Hello CH folks, I live in San Francisco, though raised in Seattle and was a relative and friend of Stuart Thayer, who lived until this week two doors from the corner with his wonderful wife Boyka Thayer. Some of you may now Stuart and Boyka who have lived [on] 17th Ave. East, for over 20 years. Stuart was a published author as a leading U.S. historian of the American Circus, http://en.wikipedia.org/wiki/Stuart_Thayer. I believe he was 19 years old when he was wounded in the Battle of the Buldge (Dec. 44-Jan. 45) so it would appear he was 85-ish instead of 90 as reported in the PI, Times and SPD blotter. Stuart was one the most remarkably well read, intellectuals one could ever know. He read the NY Times every morning of his adult life, cover to cover; his son is an Art Historian and curator at New Mexico State University. Boyka is an architectual finish-decorator and there home is a veritable art museum and Library of Congress containing major fiction, history, biographies, art and music publications covering the prior several decades.
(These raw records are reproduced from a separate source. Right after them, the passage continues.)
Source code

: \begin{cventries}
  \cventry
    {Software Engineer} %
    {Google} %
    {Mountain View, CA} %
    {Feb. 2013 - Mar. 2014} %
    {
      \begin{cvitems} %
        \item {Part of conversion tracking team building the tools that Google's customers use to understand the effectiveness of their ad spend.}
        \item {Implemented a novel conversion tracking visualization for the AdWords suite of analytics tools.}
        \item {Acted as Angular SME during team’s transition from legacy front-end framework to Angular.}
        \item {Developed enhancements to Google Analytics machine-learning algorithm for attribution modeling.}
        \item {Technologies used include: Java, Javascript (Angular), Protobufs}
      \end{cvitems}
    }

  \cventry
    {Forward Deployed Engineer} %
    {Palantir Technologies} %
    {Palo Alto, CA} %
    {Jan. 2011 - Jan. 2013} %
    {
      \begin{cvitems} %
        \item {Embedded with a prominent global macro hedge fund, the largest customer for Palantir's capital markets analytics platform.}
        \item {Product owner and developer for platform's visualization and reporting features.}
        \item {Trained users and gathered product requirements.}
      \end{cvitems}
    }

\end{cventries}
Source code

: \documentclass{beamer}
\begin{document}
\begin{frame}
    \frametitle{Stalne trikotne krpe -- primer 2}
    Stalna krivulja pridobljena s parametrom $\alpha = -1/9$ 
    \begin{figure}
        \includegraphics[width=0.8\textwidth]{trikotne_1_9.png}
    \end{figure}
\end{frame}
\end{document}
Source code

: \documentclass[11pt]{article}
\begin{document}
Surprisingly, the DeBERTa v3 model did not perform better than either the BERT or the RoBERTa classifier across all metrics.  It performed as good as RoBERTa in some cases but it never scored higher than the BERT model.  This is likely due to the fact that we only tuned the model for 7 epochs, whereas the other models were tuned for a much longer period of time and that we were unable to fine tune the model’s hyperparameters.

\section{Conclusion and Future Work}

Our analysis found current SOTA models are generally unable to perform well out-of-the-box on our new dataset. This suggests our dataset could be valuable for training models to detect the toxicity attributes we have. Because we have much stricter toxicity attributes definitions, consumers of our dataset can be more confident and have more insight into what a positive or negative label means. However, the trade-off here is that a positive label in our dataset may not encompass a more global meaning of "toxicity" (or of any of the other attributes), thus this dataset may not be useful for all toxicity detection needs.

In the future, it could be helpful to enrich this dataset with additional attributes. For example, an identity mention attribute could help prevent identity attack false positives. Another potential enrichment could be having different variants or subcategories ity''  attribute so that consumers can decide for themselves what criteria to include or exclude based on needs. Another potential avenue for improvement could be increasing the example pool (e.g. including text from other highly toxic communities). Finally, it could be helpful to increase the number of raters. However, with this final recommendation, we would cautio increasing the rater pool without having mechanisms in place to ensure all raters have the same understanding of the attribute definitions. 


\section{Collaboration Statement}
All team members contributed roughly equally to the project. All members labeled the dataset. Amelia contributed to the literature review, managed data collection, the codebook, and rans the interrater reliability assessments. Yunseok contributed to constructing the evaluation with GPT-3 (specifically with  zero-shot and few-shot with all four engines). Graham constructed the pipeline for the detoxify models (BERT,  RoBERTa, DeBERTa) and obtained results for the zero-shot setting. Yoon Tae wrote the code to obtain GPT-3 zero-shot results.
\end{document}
He returned from the hospital to the front and fought through to war’s end in France. He was a legendary historian of his Army unit’s members and war experience and attended their reunion every year for the previous fify or so. Over the years he helped a number of WW II comrades and families trace the history of the unit as it pushed through the war’s conclusion including helping establish, confirm and put to rest the details of how their loved ones perished. His work extended to the German counter parts and he identified the likely unit who led the attack on his tank that wounded him and others. He then was able to find and share his research with the German family who confirmed his researh and that, in turn, the young man who led the unit had perished a few days after the attack Stuart experienced.

You may know that Stuart was a great companion of August Wilson, and has all of the plays with signed inscriptions on his shelf. I last visited Stuart and Boyka in Janunary, and Stuart and I always walked the area a couple of times including the Breakfast-lunch spot he used to meet August every week; he seemed very mindful of crossing carefully. He was a dear, thoughtful, person so highly-conscious of the large picture and our short lives.

Thayer’s passing was also noted on this blog dedicated to circus history: “We’ve lost the greatest of all circus historians.”

You can read Thayer’s American Circus Anthology on the Circus Historical Society Web site.